The ColorDirection 2020 report from Milliken identifies six colour tones, under the theme of Connected Comfort, reflecting “the personal experiences capturing the connection color creates between products from various markets and the consumers they serve.”
After receiving some detailed background about the creative thought process followed by Milliken, I approached the crafting of the recently published press release, and social media, for the ColorDirection 2020 report by exploring the “colours of the human journey.”
It was nice to see the press release being picked up by chemical industry publications and I’m looking forward to seeing how the six colour tones selected for ColorDirection 2020 make their way into inspiring the work of industrial designers working on new technologies, consumer products, materials and textures.
Capturing the right tone
Since these “colour of the year” publications aim to identify current trends and provide a creative and strategic direction for designers the world over to follow, it’s easy to see how hitting the mark 100% of the time is difficult.

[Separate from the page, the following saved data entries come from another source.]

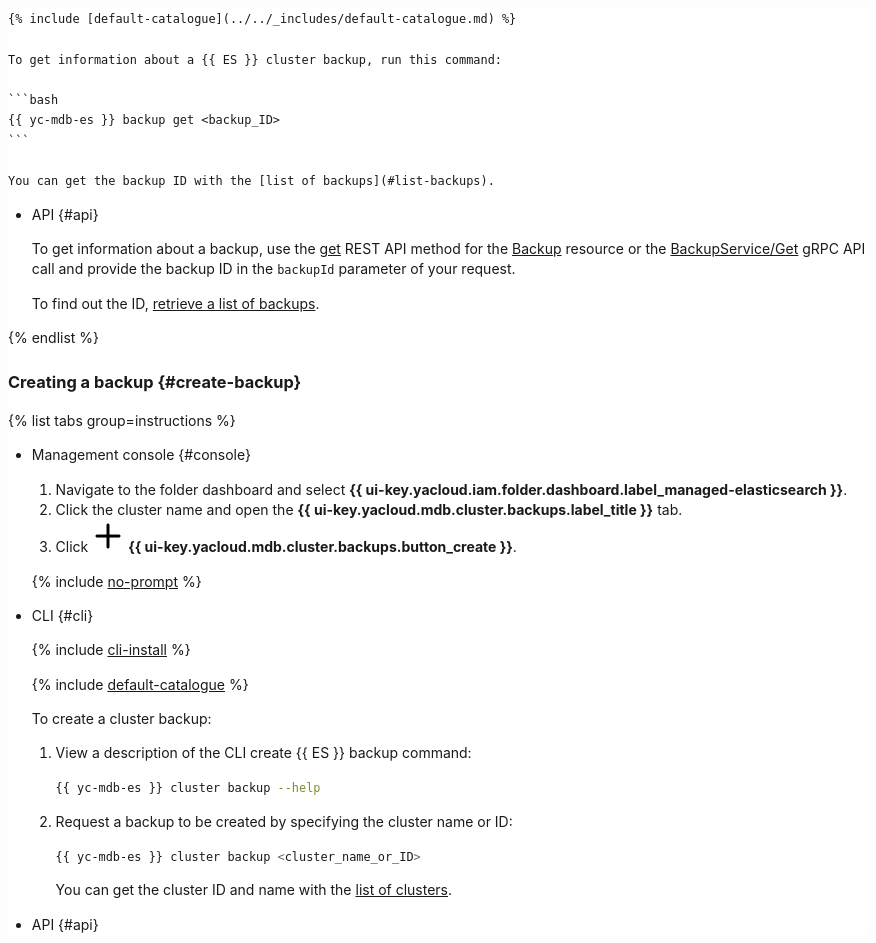     {% include [default-catalogue](../../_includes/default-catalogue.md) %}

    To get information about a {{ ES }} cluster backup, run this command:

    ```bash
    {{ yc-mdb-es }} backup get <backup_ID>
    ```

    You can get the backup ID with the [list of backups](#list-backups).

- API {#api}

    To get information about a backup, use the [get](../api-ref/Backup/get.md) REST API method for the [Backup](../api-ref/Backup/index.md) resource or the [BackupService/Get](../api-ref/grpc/Backup/get.md) gRPC API call and provide the backup ID in the `backupId` parameter of your request.

    To find out the ID, [retrieve a list of backups](#list-backups).

{% endlist %}


### Creating a backup {#create-backup}


{% list tabs group=instructions %}

- Management console {#console}

  1. Navigate to the folder dashboard and select **{{ ui-key.yacloud.iam.folder.dashboard.label_managed-elasticsearch }}**.
  1. Click the cluster name and open the **{{ ui-key.yacloud.mdb.cluster.backups.label_title }}** tab.
  1. Click ![image](../../_assets/console-icons/plus.svg) **{{ ui-key.yacloud.mdb.cluster.backups.button_create }}**.

  {% include [no-prompt](../../_includes/mdb/backups/no-prompt.md) %}

- CLI {#cli}

    {% include [cli-install](../../_includes/cli-install.md) %}

    {% include [default-catalogue](../../_includes/default-catalogue.md) %}

    To create a cluster backup:

    1. View a description of the CLI create {{ ES }} backup command:

        ```bash
        {{ yc-mdb-es }} cluster backup --help
        ```

    1. Request a backup to be created by specifying the cluster name or ID:

        ```bash
        {{ yc-mdb-es }} cluster backup <cluster_name_or_ID>
        ```

        You can get the cluster ID and name with the [list of clusters](cluster-list.md#list-clusters).

- API {#api}
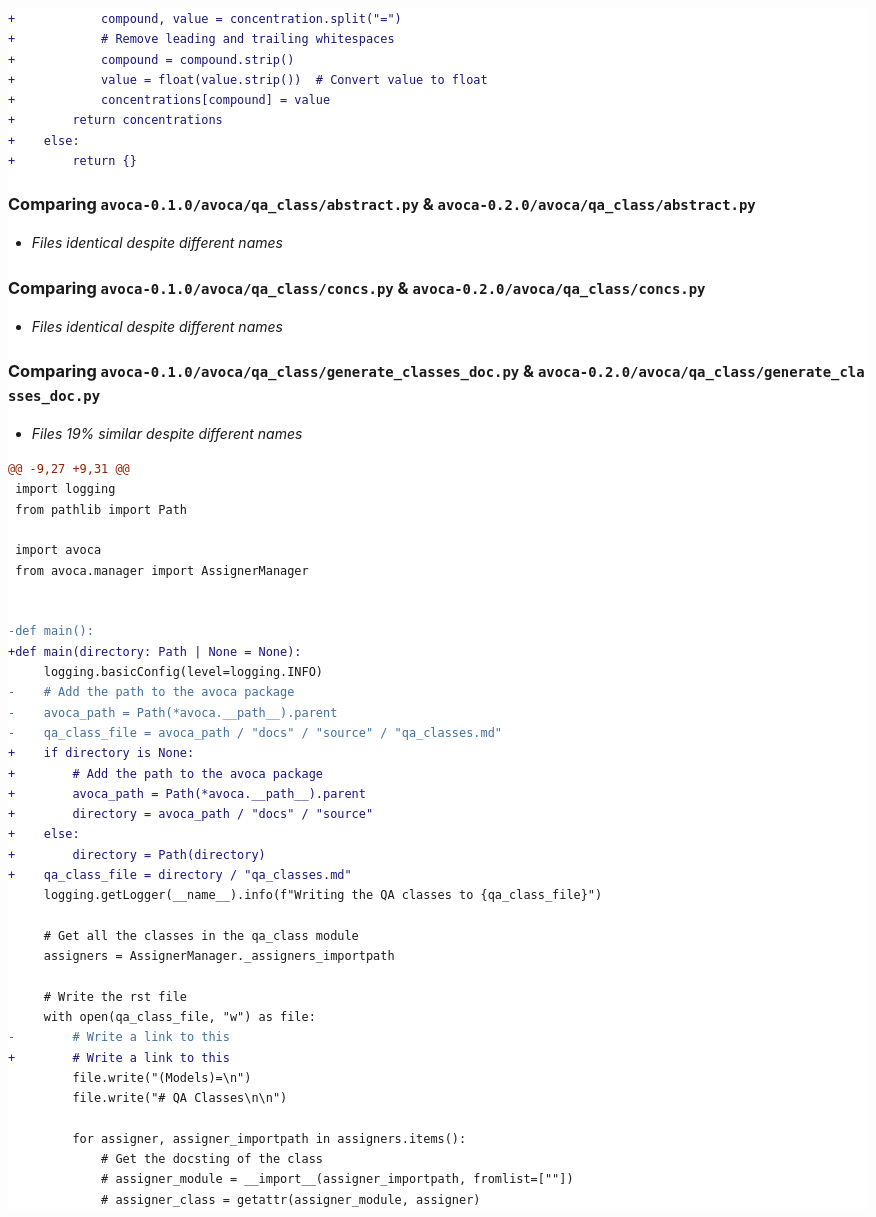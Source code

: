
 ```diff
+            compound, value = concentration.split("=")
+            # Remove leading and trailing whitespaces
+            compound = compound.strip()
+            value = float(value.strip())  # Convert value to float
+            concentrations[compound] = value
+        return concentrations
+    else:
+        return {}
```

### Comparing `avoca-0.1.0/avoca/qa_class/abstract.py` & `avoca-0.2.0/avoca/qa_class/abstract.py`

 * *Files identical despite different names*

### Comparing `avoca-0.1.0/avoca/qa_class/concs.py` & `avoca-0.2.0/avoca/qa_class/concs.py`

 * *Files identical despite different names*

### Comparing `avoca-0.1.0/avoca/qa_class/generate_classes_doc.py` & `avoca-0.2.0/avoca/qa_class/generate_classes_doc.py`

 * *Files 19% similar despite different names*

```diff
@@ -9,27 +9,31 @@
 import logging
 from pathlib import Path
 
 import avoca
 from avoca.manager import AssignerManager
 
 
-def main():
+def main(directory: Path | None = None):
     logging.basicConfig(level=logging.INFO)
-    # Add the path to the avoca package
-    avoca_path = Path(*avoca.__path__).parent
-    qa_class_file = avoca_path / "docs" / "source" / "qa_classes.md"
+    if directory is None:
+        # Add the path to the avoca package
+        avoca_path = Path(*avoca.__path__).parent
+        directory = avoca_path / "docs" / "source"
+    else:
+        directory = Path(directory)
+    qa_class_file = directory / "qa_classes.md"
     logging.getLogger(__name__).info(f"Writing the QA classes to {qa_class_file}")
 
     # Get all the classes in the qa_class module
     assigners = AssignerManager._assigners_importpath
 
     # Write the rst file
     with open(qa_class_file, "w") as file:
-        # Write a link to this 
+        # Write a link to this
         file.write("(Models)=\n")
         file.write("# QA Classes\n\n")
 
         for assigner, assigner_importpath in assigners.items():
             # Get the docsting of the class
             # assigner_module = __import__(assigner_importpath, fromlist=[""])
             # assigner_class = getattr(assigner_module, assigner)
```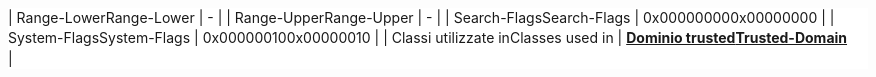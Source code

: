 | <span data-ttu-id="09013-262">Range-Lower</span><span class="sxs-lookup"><span data-stu-id="09013-262">Range-Lower</span></span>            | \-                                                   |
| <span data-ttu-id="09013-263">Range-Upper</span><span class="sxs-lookup"><span data-stu-id="09013-263">Range-Upper</span></span>            | \-                                                   |
| <span data-ttu-id="09013-264">Search-Flags</span><span class="sxs-lookup"><span data-stu-id="09013-264">Search-Flags</span></span>           | <span data-ttu-id="09013-265">0x00000000</span><span class="sxs-lookup"><span data-stu-id="09013-265">0x00000000</span></span>                                           |
| <span data-ttu-id="09013-266">System-Flags</span><span class="sxs-lookup"><span data-stu-id="09013-266">System-Flags</span></span>           | <span data-ttu-id="09013-267">0x00000010</span><span class="sxs-lookup"><span data-stu-id="09013-267">0x00000010</span></span>                                           |
| <span data-ttu-id="09013-268">Classi utilizzate in</span><span class="sxs-lookup"><span data-stu-id="09013-268">Classes used in</span></span>        | [<span data-ttu-id="09013-269">**Dominio trusted**</span><span class="sxs-lookup"><span data-stu-id="09013-269">**Trusted-Domain**</span></span>](c-trusteddomain.md)<br/> |



 

 





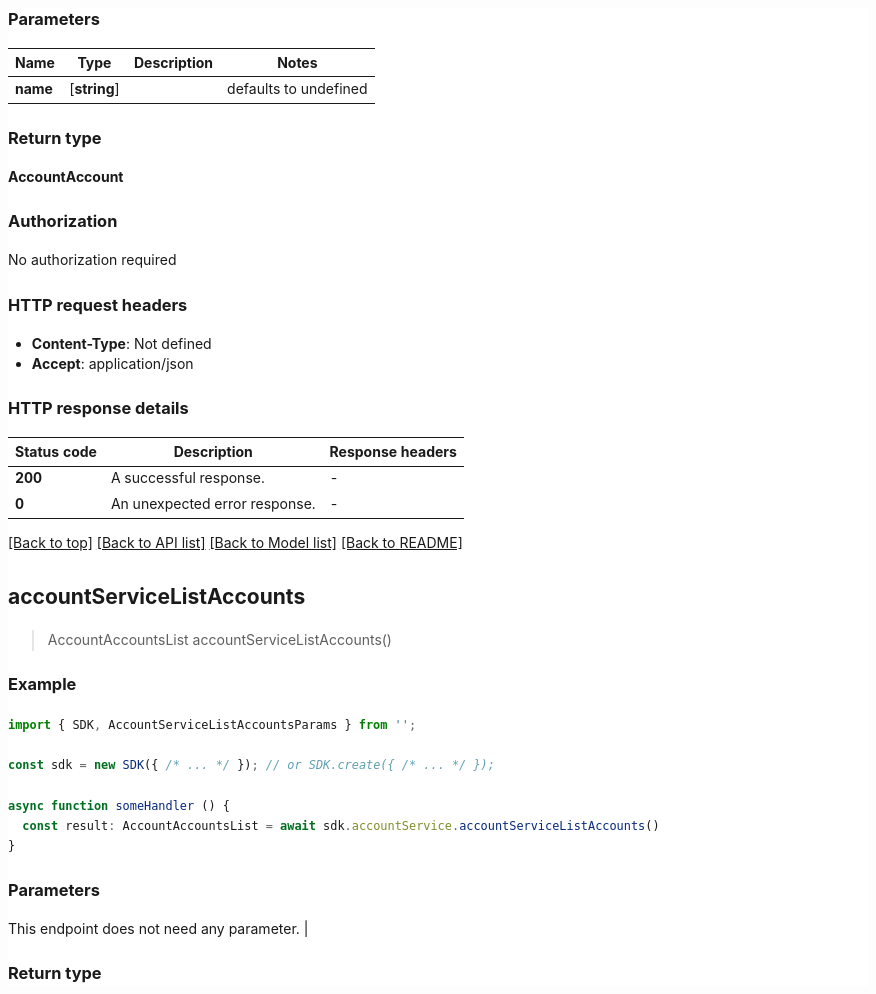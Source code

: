 ### Parameters

| Name          | Type          | Description   | Notes                                 |
| ------------- | ------------- | ------------- | ------------- |
| **name** | [**string**] |  | defaults to undefined |


### Return type

**AccountAccount**

### Authorization

No authorization required

### HTTP request headers

 - **Content-Type**: Not defined
 - **Accept**: application/json


### HTTP response details
| Status code | Description | Response headers |
|-------------|-------------|------------------|
| **200** | A successful response. |  -  |
| **0** | An unexpected error response. |  -  |

[[Back to top]](AccountServiceApi.md#accountserviceapi) [[Back to API list]](../apis.md#documentation) [[Back to Model list]](../models.md#documentation) [[Back to README]](../../readme.md)


## **accountServiceListAccounts**
> AccountAccountsList accountServiceListAccounts()


### Example

```typescript
import { SDK, AccountServiceListAccountsParams } from '';

const sdk = new SDK({ /* ... */ }); // or SDK.create({ /* ... */ });

async function someHandler () {
  const result: AccountAccountsList = await sdk.accountService.accountServiceListAccounts()
}
```

### Parameters
This endpoint does not need any parameter. |


### Return type
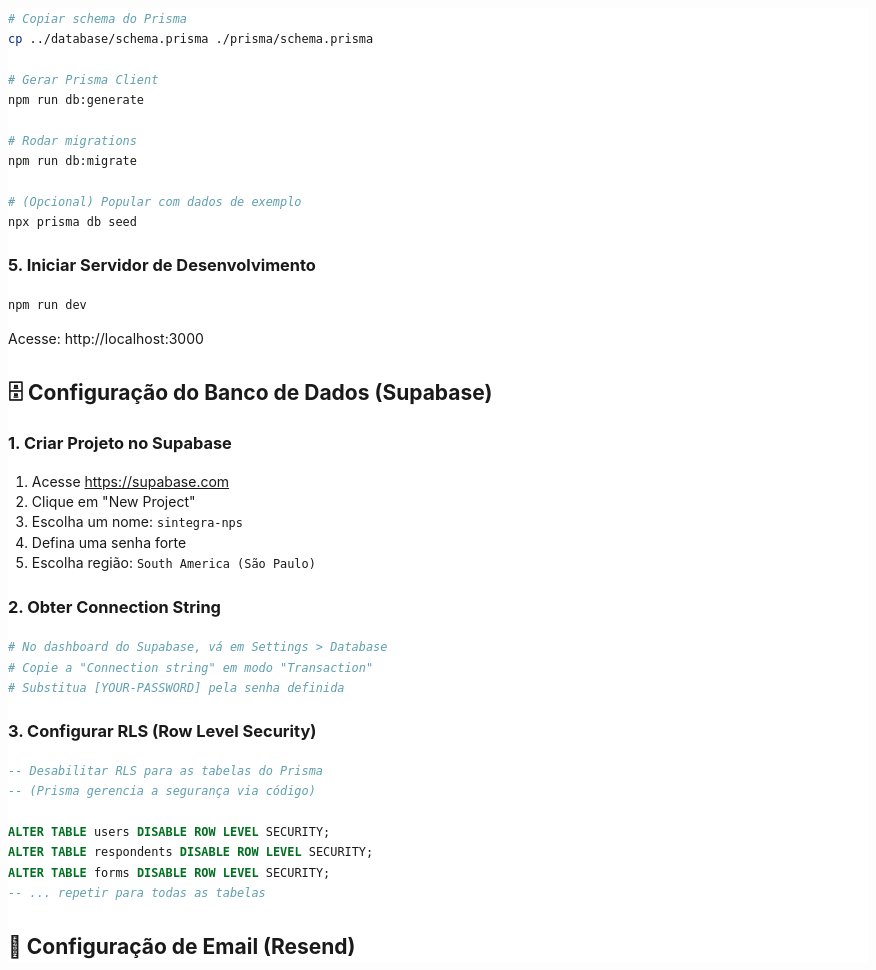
 ```bash
# Copiar schema do Prisma
cp ../database/schema.prisma ./prisma/schema.prisma

# Gerar Prisma Client
npm run db:generate

# Rodar migrations
npm run db:migrate

# (Opcional) Popular com dados de exemplo
npx prisma db seed
```

### 5. Iniciar Servidor de Desenvolvimento

```bash
npm run dev
```

Acesse: http://localhost:3000

## 🗄️ Configuração do Banco de Dados (Supabase)

### 1. Criar Projeto no Supabase

1. Acesse https://supabase.com
2. Clique em "New Project"
3. Escolha um nome: `sintegra-nps`
4. Defina uma senha forte
5. Escolha região: `South America (São Paulo)`

### 2. Obter Connection String

```bash
# No dashboard do Supabase, vá em Settings > Database
# Copie a "Connection string" em modo "Transaction"
# Substitua [YOUR-PASSWORD] pela senha definida
```

### 3. Configurar RLS (Row Level Security)

```sql
-- Desabilitar RLS para as tabelas do Prisma
-- (Prisma gerencia a segurança via código)

ALTER TABLE users DISABLE ROW LEVEL SECURITY;
ALTER TABLE respondents DISABLE ROW LEVEL SECURITY;
ALTER TABLE forms DISABLE ROW LEVEL SECURITY;
-- ... repetir para todas as tabelas
```

## 📧 Configuração de Email (Resend)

Pantone’s 2019 colour of the year certainly had its fair share of detractors. PANTONE 16-1546 Living Coral was described by Pantone’s creatives as “evocative of how coral reefs provide shelter to a diverse kaleidoscope of color.”
Looking through a social lens, Pantone’s colour experts at the Pantone Color Institute believe that 16-1546 Living Coral is a reaction to “the onslaught of digital technology and social media increasingly embedding into daily life.”
“With consumers craving human interaction and social connection, the humanizing and heartening qualities displayed by the convivial PANTONE Living Coral hit a responsive chord,” said Leatrice Eiseman, Executive Director of the Pantone Color Institute.
But many designers had other ideas.
Some called the choice of 16-1546 Living Coral as tone-deaf and even downright irresponsible. The reason is that climate change has resulted in unprecedented coral bleaching events in Australia’s Great Barrier Reef, the world’s most extensive coral reef system, and other places in the world.
The number of new corals on the Great Barrier Reef collapsed by as much as 89% after the climate change-induced mass bleaching events of 2016 and 2017.
A duo of designers from Melbourne, Australia — art director Huei Yin Wong and copywriter Jack Railton-Woodcock — who run the Jack + Huei studio, launched a campaign to urge Pantone to make their 2020 Color of the Year: PANTONE P 115-1 U Bleached Coral. They created the satirical version below of Pantone’s campaign.
They argue that Pantone should use their clout and influence to bring awareness to this critical global problem.
Having personally interviewed leading marine scientists and written about how climate change affects coral reefs and on the importance of promoting sustainable practices to preserve reefs for the future, the contradiction hit home for me as well.
But, on the bright side, there seems to be no doubt that the discussion resulting from Pantone’s choice of Living Coral as Colour of the Year rose awareness, at some level, about the genuine problem of coral bleaching events.
As it’s still 2019, I’m certainly not done with Living Coral copywriting assignments. I’m glad to take a small part in keeping the conversation going.